**Assigned task**
Where does "tilde" occur in the listing? Copy every line that holds it.

+ + + +

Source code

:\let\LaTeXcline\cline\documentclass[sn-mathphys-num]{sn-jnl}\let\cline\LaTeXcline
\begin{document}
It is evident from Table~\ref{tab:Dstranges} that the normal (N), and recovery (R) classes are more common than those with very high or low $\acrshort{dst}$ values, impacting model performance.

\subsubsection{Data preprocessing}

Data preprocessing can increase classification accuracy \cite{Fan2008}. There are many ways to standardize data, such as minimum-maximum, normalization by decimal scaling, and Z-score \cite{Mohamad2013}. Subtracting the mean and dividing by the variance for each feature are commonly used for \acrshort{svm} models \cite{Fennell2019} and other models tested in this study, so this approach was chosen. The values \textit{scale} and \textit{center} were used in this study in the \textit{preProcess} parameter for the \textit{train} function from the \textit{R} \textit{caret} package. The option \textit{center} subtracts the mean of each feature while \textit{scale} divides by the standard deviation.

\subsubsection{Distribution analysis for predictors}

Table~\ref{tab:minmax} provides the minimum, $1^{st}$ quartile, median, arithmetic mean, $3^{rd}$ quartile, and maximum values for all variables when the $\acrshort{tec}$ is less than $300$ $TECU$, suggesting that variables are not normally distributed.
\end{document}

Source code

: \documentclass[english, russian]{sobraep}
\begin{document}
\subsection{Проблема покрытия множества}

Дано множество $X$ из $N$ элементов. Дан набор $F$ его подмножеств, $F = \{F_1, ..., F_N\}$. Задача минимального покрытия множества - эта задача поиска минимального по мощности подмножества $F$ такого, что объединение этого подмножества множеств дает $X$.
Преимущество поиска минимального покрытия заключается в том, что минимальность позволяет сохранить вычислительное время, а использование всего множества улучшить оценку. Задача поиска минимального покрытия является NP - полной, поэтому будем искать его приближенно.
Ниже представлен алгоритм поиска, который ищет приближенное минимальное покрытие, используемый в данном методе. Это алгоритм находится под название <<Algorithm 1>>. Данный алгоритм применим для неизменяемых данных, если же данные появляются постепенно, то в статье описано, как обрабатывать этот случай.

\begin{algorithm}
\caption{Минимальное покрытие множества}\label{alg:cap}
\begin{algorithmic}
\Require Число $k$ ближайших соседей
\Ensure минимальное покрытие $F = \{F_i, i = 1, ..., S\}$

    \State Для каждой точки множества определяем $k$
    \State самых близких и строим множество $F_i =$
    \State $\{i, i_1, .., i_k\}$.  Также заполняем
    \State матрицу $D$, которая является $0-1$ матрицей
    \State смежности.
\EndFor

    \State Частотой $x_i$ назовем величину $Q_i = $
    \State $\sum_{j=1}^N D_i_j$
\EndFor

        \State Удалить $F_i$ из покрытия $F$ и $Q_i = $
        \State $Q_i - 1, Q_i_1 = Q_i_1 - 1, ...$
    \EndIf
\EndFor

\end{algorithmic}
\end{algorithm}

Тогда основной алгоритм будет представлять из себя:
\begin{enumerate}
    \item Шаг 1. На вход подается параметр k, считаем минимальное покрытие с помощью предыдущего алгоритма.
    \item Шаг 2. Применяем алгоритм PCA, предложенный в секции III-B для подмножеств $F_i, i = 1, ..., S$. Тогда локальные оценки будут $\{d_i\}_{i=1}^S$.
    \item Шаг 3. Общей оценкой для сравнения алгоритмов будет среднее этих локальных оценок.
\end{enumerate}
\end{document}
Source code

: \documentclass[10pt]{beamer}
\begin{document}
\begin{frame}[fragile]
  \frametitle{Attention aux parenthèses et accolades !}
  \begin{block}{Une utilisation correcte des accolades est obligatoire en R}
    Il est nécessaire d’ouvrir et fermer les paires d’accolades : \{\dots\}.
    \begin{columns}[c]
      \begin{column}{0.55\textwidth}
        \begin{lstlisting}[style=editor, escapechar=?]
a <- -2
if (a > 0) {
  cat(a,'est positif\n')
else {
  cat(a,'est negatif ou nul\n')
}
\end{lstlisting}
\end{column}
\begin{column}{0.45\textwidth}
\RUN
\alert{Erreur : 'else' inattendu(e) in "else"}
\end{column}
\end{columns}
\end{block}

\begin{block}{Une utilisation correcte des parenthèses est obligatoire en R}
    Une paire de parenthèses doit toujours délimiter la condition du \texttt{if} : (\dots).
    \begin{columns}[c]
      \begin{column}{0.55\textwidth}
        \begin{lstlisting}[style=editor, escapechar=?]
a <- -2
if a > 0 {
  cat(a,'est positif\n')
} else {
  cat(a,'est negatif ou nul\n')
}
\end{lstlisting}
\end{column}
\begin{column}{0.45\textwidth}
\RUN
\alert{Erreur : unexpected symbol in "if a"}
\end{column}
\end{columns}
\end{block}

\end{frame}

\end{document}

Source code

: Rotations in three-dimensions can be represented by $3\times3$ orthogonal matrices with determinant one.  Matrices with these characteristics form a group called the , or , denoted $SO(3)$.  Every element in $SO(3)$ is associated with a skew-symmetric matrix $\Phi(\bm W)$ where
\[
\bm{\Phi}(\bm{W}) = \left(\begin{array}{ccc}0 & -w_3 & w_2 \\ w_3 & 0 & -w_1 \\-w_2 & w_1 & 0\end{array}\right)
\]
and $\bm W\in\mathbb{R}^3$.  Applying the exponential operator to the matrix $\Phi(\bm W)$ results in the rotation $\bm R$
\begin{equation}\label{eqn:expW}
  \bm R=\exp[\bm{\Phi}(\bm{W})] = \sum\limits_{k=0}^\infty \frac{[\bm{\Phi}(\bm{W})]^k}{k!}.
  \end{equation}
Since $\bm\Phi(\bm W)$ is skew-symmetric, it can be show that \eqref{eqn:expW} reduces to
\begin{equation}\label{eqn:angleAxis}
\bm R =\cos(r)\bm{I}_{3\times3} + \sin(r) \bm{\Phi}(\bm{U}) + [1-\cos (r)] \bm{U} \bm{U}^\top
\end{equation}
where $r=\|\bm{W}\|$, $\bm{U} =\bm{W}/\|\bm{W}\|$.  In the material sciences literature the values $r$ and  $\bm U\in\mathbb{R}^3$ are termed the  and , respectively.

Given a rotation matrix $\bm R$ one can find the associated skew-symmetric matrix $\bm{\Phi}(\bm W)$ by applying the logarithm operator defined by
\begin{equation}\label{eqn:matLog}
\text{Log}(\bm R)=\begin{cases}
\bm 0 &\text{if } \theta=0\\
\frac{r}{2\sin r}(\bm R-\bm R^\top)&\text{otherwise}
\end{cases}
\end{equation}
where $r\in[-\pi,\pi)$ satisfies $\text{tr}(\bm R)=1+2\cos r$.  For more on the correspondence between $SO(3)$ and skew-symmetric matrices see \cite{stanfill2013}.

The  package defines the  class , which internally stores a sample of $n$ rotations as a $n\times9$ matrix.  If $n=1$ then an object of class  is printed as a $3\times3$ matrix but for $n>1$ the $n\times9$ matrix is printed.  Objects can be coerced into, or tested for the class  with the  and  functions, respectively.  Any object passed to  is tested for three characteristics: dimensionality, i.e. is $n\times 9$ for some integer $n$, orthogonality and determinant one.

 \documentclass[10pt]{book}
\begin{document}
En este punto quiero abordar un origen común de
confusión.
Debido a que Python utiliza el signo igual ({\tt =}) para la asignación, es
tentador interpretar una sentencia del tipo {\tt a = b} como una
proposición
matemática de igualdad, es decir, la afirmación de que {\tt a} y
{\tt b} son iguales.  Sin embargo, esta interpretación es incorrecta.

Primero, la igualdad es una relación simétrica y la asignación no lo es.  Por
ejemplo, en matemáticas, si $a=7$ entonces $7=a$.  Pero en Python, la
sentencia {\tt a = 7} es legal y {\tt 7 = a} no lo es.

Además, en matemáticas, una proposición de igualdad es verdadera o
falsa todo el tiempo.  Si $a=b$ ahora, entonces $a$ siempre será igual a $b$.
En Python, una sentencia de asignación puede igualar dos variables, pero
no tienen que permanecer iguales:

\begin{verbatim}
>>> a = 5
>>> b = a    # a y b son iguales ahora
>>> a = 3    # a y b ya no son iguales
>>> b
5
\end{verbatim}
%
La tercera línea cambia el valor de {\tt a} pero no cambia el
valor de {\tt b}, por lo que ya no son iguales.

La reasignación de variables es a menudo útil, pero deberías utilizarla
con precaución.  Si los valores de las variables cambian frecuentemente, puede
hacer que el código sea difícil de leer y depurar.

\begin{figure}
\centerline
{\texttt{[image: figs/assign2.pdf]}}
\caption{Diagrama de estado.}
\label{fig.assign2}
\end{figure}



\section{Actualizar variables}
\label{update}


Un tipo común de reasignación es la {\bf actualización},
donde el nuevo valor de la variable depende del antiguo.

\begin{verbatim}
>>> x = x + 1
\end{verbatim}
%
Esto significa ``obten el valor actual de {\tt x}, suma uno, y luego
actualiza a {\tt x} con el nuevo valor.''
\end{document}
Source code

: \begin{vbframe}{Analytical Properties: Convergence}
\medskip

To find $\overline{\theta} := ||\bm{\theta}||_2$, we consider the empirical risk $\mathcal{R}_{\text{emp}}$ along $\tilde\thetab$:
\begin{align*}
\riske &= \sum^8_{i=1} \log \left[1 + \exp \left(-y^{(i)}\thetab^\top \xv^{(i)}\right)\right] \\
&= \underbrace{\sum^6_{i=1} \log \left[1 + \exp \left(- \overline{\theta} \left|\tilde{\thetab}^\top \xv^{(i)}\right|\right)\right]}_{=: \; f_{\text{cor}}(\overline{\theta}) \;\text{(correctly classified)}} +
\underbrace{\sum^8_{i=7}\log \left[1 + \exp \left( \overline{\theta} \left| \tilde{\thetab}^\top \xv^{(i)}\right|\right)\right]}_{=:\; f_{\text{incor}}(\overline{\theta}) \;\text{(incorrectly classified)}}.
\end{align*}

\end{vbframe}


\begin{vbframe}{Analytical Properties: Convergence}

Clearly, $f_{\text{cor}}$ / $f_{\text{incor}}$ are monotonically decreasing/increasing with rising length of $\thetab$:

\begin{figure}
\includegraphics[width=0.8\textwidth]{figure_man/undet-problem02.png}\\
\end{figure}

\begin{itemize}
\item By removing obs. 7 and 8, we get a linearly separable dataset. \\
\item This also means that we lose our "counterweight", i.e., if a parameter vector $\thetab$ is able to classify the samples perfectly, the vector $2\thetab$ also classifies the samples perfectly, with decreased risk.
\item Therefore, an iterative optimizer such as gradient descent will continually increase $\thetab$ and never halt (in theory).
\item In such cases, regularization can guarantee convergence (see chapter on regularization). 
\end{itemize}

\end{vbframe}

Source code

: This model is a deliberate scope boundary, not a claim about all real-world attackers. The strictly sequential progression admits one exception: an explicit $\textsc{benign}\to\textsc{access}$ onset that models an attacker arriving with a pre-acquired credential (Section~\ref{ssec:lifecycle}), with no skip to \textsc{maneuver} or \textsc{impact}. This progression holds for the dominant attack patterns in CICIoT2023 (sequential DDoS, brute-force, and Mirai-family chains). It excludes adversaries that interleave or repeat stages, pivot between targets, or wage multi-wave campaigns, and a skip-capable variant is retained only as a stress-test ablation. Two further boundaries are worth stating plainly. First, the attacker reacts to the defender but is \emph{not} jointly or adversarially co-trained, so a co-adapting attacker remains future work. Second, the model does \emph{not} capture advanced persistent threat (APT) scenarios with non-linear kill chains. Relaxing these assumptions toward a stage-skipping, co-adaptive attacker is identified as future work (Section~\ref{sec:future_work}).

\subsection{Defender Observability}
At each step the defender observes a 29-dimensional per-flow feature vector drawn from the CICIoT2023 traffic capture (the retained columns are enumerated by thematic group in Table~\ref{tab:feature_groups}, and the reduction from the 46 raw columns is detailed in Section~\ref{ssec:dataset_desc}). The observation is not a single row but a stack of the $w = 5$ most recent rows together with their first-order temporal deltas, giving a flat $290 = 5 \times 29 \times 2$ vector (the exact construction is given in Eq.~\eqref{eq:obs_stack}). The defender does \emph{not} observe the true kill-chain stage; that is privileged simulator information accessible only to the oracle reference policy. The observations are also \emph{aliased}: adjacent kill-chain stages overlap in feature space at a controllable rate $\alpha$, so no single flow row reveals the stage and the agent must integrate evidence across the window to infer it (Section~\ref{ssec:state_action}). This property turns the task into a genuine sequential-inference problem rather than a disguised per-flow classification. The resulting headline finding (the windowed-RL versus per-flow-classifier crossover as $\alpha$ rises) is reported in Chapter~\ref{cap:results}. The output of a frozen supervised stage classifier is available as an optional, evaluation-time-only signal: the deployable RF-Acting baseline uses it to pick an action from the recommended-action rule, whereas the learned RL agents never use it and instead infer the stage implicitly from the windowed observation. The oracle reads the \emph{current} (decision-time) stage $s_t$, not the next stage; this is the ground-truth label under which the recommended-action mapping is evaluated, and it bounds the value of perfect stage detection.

+ + + +

**Answer box**
To find $\overline{\theta} := ||\bm{\theta}||_2$, we consider the empirical risk $\mathcal{R}_{\text{emp}}$ along $\tilde\thetab$:
&= \underbrace{\sum^6_{i=1} \log \left[1 + \exp \left(- \overline{\theta} \left|\tilde{\thetab}^\top \xv^{(i)}\right|\right)\right]}_{=: \; f_{\text{cor}}(\overline{\theta}) \;\text{(correctly classified)}} +
\underbrace{\sum^8_{i=7}\log \left[1 + \exp \left( \overline{\theta} \left| \tilde{\thetab}^\top \xv^{(i)}\right|\right)\right]}_{=:\; f_{\text{incor}}(\overline{\theta}) \;\text{(incorrectly classified)}}.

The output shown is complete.